Spinels have an interesting history, mainly because they have received bad publicity over the centuries as imitations of rubies and sapphires, partially because the stones are commonly found together in deposits, and because lab-created spinels used to be common. They even resided misnamed in the crowns of royalty, despite their inherent beauty, durability, and luster. One famous spinel is the Royal Spinel, or “Talisman of the Throne,” an enormous 239 carat gem that is almost 5cm tall. It was held by Persian emperors for centuries before being given as a gift to a Mughal emperor in 1621. It ultimately became inscribed with the names of six Indian and Persian rulers.

The Royal Spinel inscribed with the names of kingsRoyal Spinel. Image from The al-Sabah Collection, Dar al-Athar al-Islamiyyah, Kuwait.

Spinels are now are even rarer than the stones they once portrayed, and are seldom given the artificial treatments many rubies and sapphires receive to enhance their color. At around 8 on the Mohs scale, spinels are great all-purpose stones for jewelry. They are a naturally colorless magnesium aluminum oxide (MgAl2O4), but take on their vibrant reds, pinks, purples, blues, and even black based on the trace elements nearby. Spinels are currently mined in places like Myanmar, Sri Lanka, Tanzania, and Vietnam.

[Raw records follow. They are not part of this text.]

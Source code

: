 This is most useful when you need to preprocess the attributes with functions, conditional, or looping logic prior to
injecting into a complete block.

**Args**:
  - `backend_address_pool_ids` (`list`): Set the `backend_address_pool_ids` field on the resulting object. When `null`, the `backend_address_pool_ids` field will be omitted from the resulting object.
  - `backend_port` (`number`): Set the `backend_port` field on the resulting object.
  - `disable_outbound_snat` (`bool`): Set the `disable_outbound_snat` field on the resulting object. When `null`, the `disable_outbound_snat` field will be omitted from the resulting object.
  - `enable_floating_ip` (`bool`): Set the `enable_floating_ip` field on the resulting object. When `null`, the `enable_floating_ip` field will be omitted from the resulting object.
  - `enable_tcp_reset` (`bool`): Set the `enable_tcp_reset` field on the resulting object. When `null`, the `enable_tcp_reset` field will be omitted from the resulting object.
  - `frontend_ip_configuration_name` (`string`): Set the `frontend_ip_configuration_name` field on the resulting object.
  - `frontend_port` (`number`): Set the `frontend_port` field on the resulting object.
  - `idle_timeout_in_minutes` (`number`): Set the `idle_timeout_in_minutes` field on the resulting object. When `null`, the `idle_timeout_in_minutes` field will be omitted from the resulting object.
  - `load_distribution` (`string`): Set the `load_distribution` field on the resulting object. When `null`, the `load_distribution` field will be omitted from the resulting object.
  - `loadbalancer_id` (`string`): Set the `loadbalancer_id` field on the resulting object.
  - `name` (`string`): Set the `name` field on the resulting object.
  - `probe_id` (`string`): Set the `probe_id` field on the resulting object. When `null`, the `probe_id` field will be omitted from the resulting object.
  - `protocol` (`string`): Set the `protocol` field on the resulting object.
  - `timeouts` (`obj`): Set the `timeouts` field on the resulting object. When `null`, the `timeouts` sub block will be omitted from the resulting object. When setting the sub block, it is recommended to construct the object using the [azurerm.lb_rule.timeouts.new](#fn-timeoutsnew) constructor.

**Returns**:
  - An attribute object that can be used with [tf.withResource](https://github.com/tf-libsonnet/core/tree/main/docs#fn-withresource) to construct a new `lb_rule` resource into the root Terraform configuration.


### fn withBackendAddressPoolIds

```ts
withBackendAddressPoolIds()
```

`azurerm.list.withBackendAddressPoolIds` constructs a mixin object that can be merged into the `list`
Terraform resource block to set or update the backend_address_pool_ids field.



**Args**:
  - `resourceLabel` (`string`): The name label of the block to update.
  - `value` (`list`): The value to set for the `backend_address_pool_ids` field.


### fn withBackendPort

I switched to using black spinels in my crow rings after I had trouble finding melanite garnets, and even as two opaque black stones, I can tell a difference between the glassy garnet and the more solid spinel, which I now prefer. While I have found metaphysical traits are usually assigned to gemstone colors, I found some consensus that the multicolored group of spinels are supposed to alleviate stress, give one energy to get tasks done, and make their bearer less forgetful.